For example, looking at Stalinsk we find the following accused Jewish residents of the collective farm. Spellings of names are mostly a direct transliteration from the Russian (in which language the preference is to render proper nouns phonetically), so may differ from the normal spellings in the Latin alphabet. The Russian use of the otchestvo (patronymic) clearly helps in identifying an individual, so that e.g. Mordukh Abramovich Ekelchik is Mordukh Ekelchik, the son of Abram. The places of birth are given, anachronistically, to show the present-day location, and indicate how diverse the places of origins of these Jewish settlers were.

Mordukh Abramovich Ekelchik. Born in Minsk, Belarus in 1880. Farm produce distributor. Arrested 18 Oct 1937, shot 29 Jan 1938.

Khaim Yakovlevich Kab. Born in London, England in 1905. Tractor driver. Arrested 12 Dec 1938, case dismissed for want of evidence 29 May 1940.

Shimon Iosifovich Shef. Born in Zhytomyr, Ukraine in 1894. Loader on grain farm. Arrested 14 Oct 1937, sentenced to 10 years 31 Dec 1937.

Isaak Tevelevich Sukhoy. Born in Dubăsari, Moldova in 1899. Arrested 12 Mar 1938, sentenced to 6 years 21 Oct 1938.

Lev Yankelevich (or Yakovlevich) Zhak. Born in Ukmergė, Lithuania in 1901. Fire chief on grain farm. Arrested 3 Dec 1938.

And below are some of the Jewish victims from the small settlement of Smidovich:

Moses Fimelevich (or Fishelevich) Berezovsky. Born in Brest, Belarus in 1901. Russian Red Cross oficial. Arrested 20 Nov 1937, sentenced to 10 years 4 Jan 1938.

Moisza Abramovich Bykhovsky. Born in Panevėžys, Lithuania in 1915. Turner.  Arrested 28 Dec 1937, case dismissed 3 Apr 1939.

Henrietta Moiseevna Fiks.

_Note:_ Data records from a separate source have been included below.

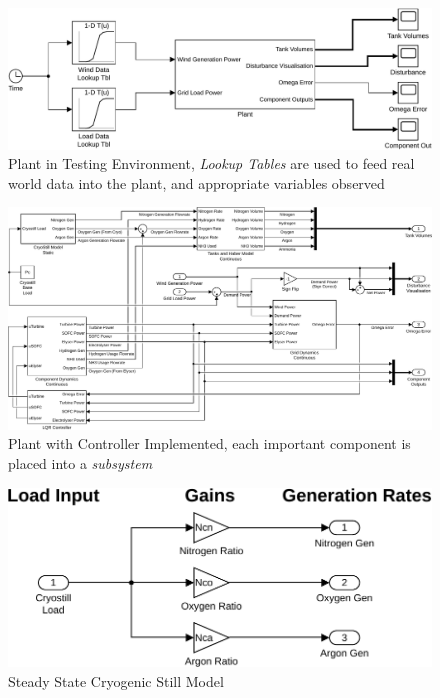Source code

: \begin{figure}[p]
\centering
        \includegraphics[scale=0.7]{images/plant/global.pdf}
        \caption{Plant in Testing Environment, \emph{Lookup Tables} are used to feed real world data into the plant, and appropriate variables observed}
        \label{fig:global}
\end{figure}
\begin{figure}[p]
\centering
        \includegraphics[scale=0.6]{images/plant2/plant.pdf}
    \caption{Plant with Controller Implemented, each important component is placed into a \emph{subsystem}}
        \label{fig:plant}
\end{figure}
\begin{figure}[p]
\centering
        \includegraphics[scale=0.7]{images/plant2/cryo.pdf}
    \caption{Steady State Cryogenic Still Model}
        \label{fig:cryo}
\end{figure}
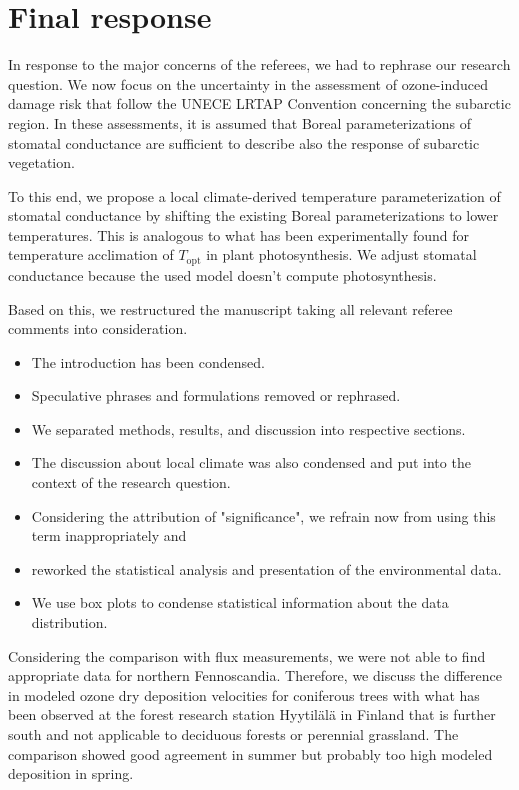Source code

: \documentclass{scrartcl}
\begin{document}
\section{Final response}
In response to the major concerns of the referees, we had to rephrase our research question. We now focus on the uncertainty in the assessment of ozone-induced damage risk that follow the UNECE LRTAP Convention concerning the subarctic region. In these assessments, it is assumed that Boreal parameterizations of stomatal conductance are sufficient to describe also the response of subarctic vegetation.

To this end, we propose a local climate-derived temperature parameterization of stomatal conductance by shifting the existing Boreal parameterizations to lower temperatures. This is analogous to what has been experimentally found for temperature acclimation of $T_\mathrm{opt}$ in plant photosynthesis. We adjust stomatal conductance because the used model doesn't compute photosynthesis.

Based on this, we restructured the manuscript taking all relevant referee comments into consideration. 
\begin{itemize}
    \item The introduction has been condensed.
    \item Speculative phrases and formulations removed or rephrased.
    \item We separated methods, results, and discussion into respective sections.
    \item The discussion about local climate was also condensed and put into the context of the research question.
    \item Considering the attribution of "significance", we refrain now from using this term inappropriately and
    \item reworked the statistical analysis and presentation of the environmental data.
    \item We use box plots to condense statistical information about the data distribution.
\end{itemize}
      
Considering the comparison with flux measurements, we were not able to find appropriate data for northern Fennoscandia. Therefore, we discuss the difference in modeled ozone dry deposition velocities for coniferous trees with what has been observed at the forest research station Hyytilälä in Finland that is further south and not applicable to deciduous forests or perennial grassland. The comparison showed good agreement in summer but probably too high modeled deposition in spring.
\end{document}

Born in Daugavpils, Latvia in 1908. State bank accountant. Arrested 11 Jul 1938, sentenced to 8 years 22 Oct 1938.

Israel Isaakovich Fishbein. Born in Uzda, Belarus in 1907. Secretary. Arrested 26 Oct 1937, case dismissed 13 Nov 1939.

Rakhil Ioselevna (or Moiseevna) Gamarskaya. Born in Vilnius, Lithuania in 1898. Instructor. Arrested 23 Nov 1937, sentenced to 5 years 27 Jul 1938.

Shaya Solomonovich (or Sholomovich) Gilinsky. Born in Poland in 1906. Agronomist. Arrested 7 Jul 1937, sentenced to 10 years 22 Oct 1938.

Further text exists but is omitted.